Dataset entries
==============================

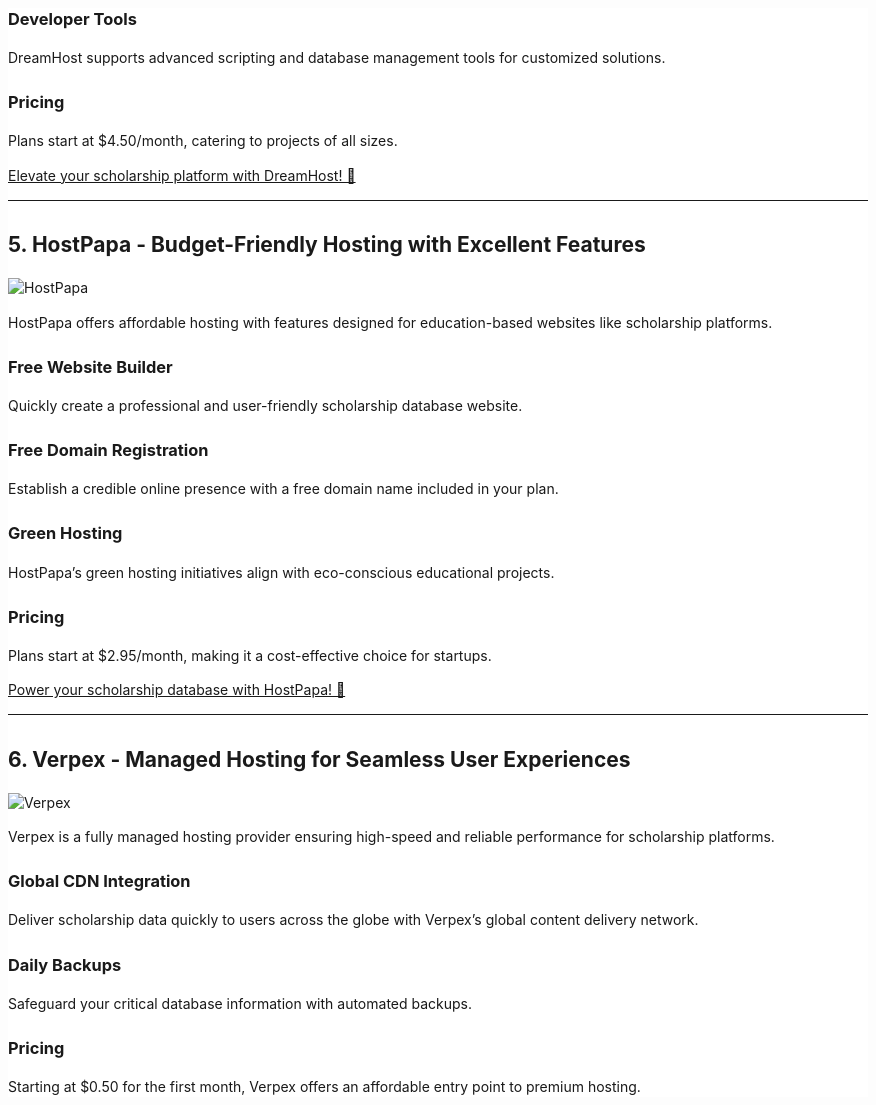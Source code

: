 ### Developer Tools  
DreamHost supports advanced scripting and database management tools for customized solutions.  

### Pricing  
Plans start at $4.50/month, catering to projects of all sizes.  

[Elevate your scholarship platform with DreamHost! 🚀](https://snipitx.com/dreamhost-jy)  

---

## 5. HostPapa - Budget-Friendly Hosting with Excellent Features  

![HostPapa](https://i.imgur.com/ouDTkvl.jpeg "HostPapa Hosting")  

HostPapa offers affordable hosting with features designed for education-based websites like scholarship platforms.  

### Free Website Builder  
Quickly create a professional and user-friendly scholarship database website.  

### Free Domain Registration  
Establish a credible online presence with a free domain name included in your plan.  

### Green Hosting  
HostPapa’s green hosting initiatives align with eco-conscious educational projects.  

### Pricing  
Plans start at $2.95/month, making it a cost-effective choice for startups.  

[Power your scholarship database with HostPapa! 🌟](https://snipitx.com/hostpapa-jy)  

---

## 6. Verpex - Managed Hosting for Seamless User Experiences  

![Verpex](https://i.imgur.com/6x5LhiS.jpeg "Verpex Hosting")  

Verpex is a fully managed hosting provider ensuring high-speed and reliable performance for scholarship platforms.  

### Global CDN Integration  
Deliver scholarship data quickly to users across the globe with Verpex’s global content delivery network.  

### Daily Backups  
Safeguard your critical database information with automated backups.  

### Pricing  
Starting at $0.50 for the first month, Verpex offers an affordable entry point to premium hosting.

==============================

Brief: The answer is the line with "Safeguard your critical" plus every line after it to the last line of the entries above, copied exactly and with no other lines.

Solution for this exercise:
Safeguard your critical database information with automated backups.  

### Pricing  
Starting at $0.50 for the first month, Verpex offers an affordable entry point to premium hosting.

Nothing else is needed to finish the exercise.